→ **INSTRUCTIONS FOR THE TASK**
Among the entries that follow, find the lines containing the string "Granger" and copy them.

(Source texts of formatted documents)
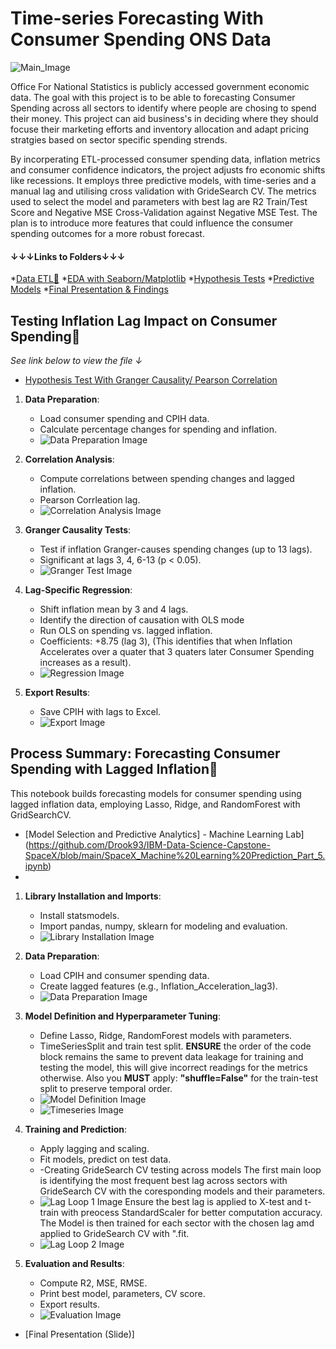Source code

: 
# Time-series Forecasting With Consumer Spending ONS Data
![Main_Image](https://github.com/Drook93/ONS-Govenment-Public-Spending-Forecast/blob/main/Project%20Images/opengraph.png)

Office For National Statistics is publicly accessed government economic data. The goal with this project is to be able to forecasting Consumer Spending across all sectors to identify where people are chosing to spend their money. This project can aid business's in deciding where they should focuse their marketing efforts and inventory allocation and adapt pricing stratgies based on sector specific spending strends.

By incorperating ETL-processed consumer spending data, inflation metrics and consumer confidence indicators, the project adjusts fro economic shifts like recessions. It employs three predictive models, with time-series and a manual lag and utilising cross validation with GrideSearch CV. The metrics used to select the model and parameters with best lag are R2 Train/Test Score and Negative MSE Cross-Validation against Negative MSE Test. The plan is to introduce more features that could influence the consumer spending outcomes for a more robust forecast.



#### ↓↓↓Links to Folders↓↓↓
*[Data ETL🔎](Drook93/ONS-Govenment-Public-Spending-Forecast/ETL)
*[EDA with Seaborn/Matplotlib](Drook93/ONS-Govenment-Public-Spending-Forecast/EDA)
*[Hypothesis Tests](https://github.com/Drook93/ONS-Govenment-Public-Spending-Forecast/tree/main/Hypothesis%20Test)
*[Predictive Models](https://github.com/Drook93/ONS-Govenment-Public-Spending-Forecast/tree/main/Predictive%20Models)
*[Final Presentation & Findings]()

 


  ## Testing Inflation Lag Impact on Consumer Spending🧪

 *See link below to view the file ↓*
* [Hypothesis Test With Granger Causality/ Pearson Correlation](https://github.com/Drook93/ONS-Govenment-Public-Spending-Forecast/tree/main/Hypothesis%20Test)

1. **Data Preparation**:
   - Load consumer spending and CPIH data.
   - Calculate percentage changes for spending and inflation.
   - ![Data Preparation Image](https://github.com/Drook93/ONS-Govenment-Public-Spending-Forecast/blob/main/Project%20Images/Loading%20CPIH%20and%20Consumer%20Spending.png)

2. **Correlation Analysis**:
   - Compute correlations between spending changes and lagged inflation.
   - Pearson Corrleation lag.
   - ![Correlation Analysis Image](https://github.com/Drook93/ONS-Govenment-Public-Spending-Forecast/blob/main/Project%20Images/Pearson%20Correlation%20Manual%20LAG.png)

3. **Granger Causality Tests**:
   - Test if inflation Granger-causes spending changes (up to 13 lags).
   - Significant at lags 3, 4, 6-13 (p < 0.05).
   - ![Granger Test Image](https://github.com/Drook93/ONS-Govenment-Public-Spending-Forecast/blob/main/Project%20Images/Granger%20Causality%20Model.png)
     
4. **Lag-Specific Regression**:
   - Shift inflation mean by 3 and 4 lags.
   - Identify the direction of causation with OLS mode
   - Run OLS on spending vs. lagged inflation.
   - Coefficients: +8.75 (lag 3), (This identifies that when Inflation Accelerates over a quater that 3 quaters later Consumer Spending increases as a result).
   - ![Regression Image](https://github.com/Drook93/ONS-Govenment-Public-Spending-Forecast/blob/main/Project%20Images/OLS%20Model.png)

5. **Export Results**:
   - Save CPIH with lags to Excel.
   - ![Export Image](https://github.com/Drook93/ONS-Govenment-Public-Spending-Forecast/blob/main/Project%20Images/Saved%20CPIH%20Hypothesis%20Test.png)

## Process Summary: Forecasting Consumer Spending with Lagged Inflation🔮

This notebook builds forecasting models for consumer spending using lagged inflation data, employing Lasso, Ridge, and RandomForest with GridSearchCV.
* [Model Selection and Predictive Analytics] - Machine Learning Lab](https://github.com/Drook93/IBM-Data-Science-Capstone-SpaceX/blob/main/SpaceX_Machine%20Learning%20Prediction_Part_5.ipynb)
* 
1. **Library Installation and Imports**:
   - Install statsmodels.
   - Import pandas, numpy, sklearn for modeling and evaluation.
   - ![Library Installation Image](https://github.com/Drook93/ONS-Govenment-Public-Spending-Forecast/blob/main/Project%20Images/Importing%20Relevant%20Packages.png)

2. **Data Preparation**:
   - Load CPIH and consumer spending data.
   - Create lagged features (e.g., Inflation_Acceleration_lag3).
   - ![Data Preparation Image](https://github.com/Drook93/ONS-Govenment-Public-Spending-Forecast/blob/main/Project%20Images/Loading%20CPIH%20and%20Consumer%20Spending.png)

3. **Model Definition and Hyperparameter Tuning**:
   - Define Lasso, Ridge, RandomForest models with parameters.
   - TimeSeriesSplit and train test split.
     **ENSURE** the order of the code block remains the same to prevent data leakage for training and testing the model, this will give incorrect readings for the metrics otherwise. Also you **MUST** apply:         **"shuffle=False"** for the train-test split to preserve temporal order.
   - ![Model Definition Image](https://github.com/Drook93/ONS-Govenment-Public-Spending-Forecast/blob/main/Project%20Images/Lag%20Options%20And%20Models.png)
   - ![Timeseries Image](https://github.com/Drook93/ONS-Govenment-Public-Spending-Forecast/blob/main/Project%20Images/Time%20Series%20And%20TrainTest%20Split.png)

4. **Training and Prediction**:
   - Apply lagging and scaling.
   - Fit models, predict on test data.
   - -Creating GrideSearch CV testing across models
     The first main loop is identifying the most frequent best lag across sectors with GrideSearch CV with the coresponding models and their parameters. 
   - ![Lag Loop 1 Image](https://github.com/Drook93/ONS-Govenment-Public-Spending-Forecast/blob/main/Project%20Images/Manual%20Lag%20Most%20Frequent.png)
     Ensure the best lag is applied to X-test and t-train with preocess StandardScaler for better computation accuracy. The Model is then trained for each sector with the chosen lag amd applied to GrideSearch CV with ".fit.
   - ![Lag Loop 2 Image](https://github.com/Drook93/ONS-Govenment-Public-Spending-Forecast/blob/main/Project%20Images/Applying%20Best%20Lag%20To%20Model.png)
    

5. **Evaluation and Results**:
   - Compute R2, MSE, RMSE.
   - Print best model, parameters, CV score.
   - Export results.
   - ![Evaluation Image](https://github.com/Drook93/ONS-Govenment-Public-Spending-Forecast/blob/main/Project%20Images/Model%20Metrics.png)



  
* [Final Presentation (Slide)]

→ **RESULT BELOW**
* [Hypothesis Test With Granger Causality/ Pearson Correlation](https://github.com/Drook93/ONS-Govenment-Public-Spending-Forecast/tree/main/Hypothesis%20Test)
3. **Granger Causality Tests**:
   - Test if inflation Granger-causes spending changes (up to 13 lags).
   - ![Granger Test Image](https://github.com/Drook93/ONS-Govenment-Public-Spending-Forecast/blob/main/Project%20Images/Granger%20Causality%20Model.png)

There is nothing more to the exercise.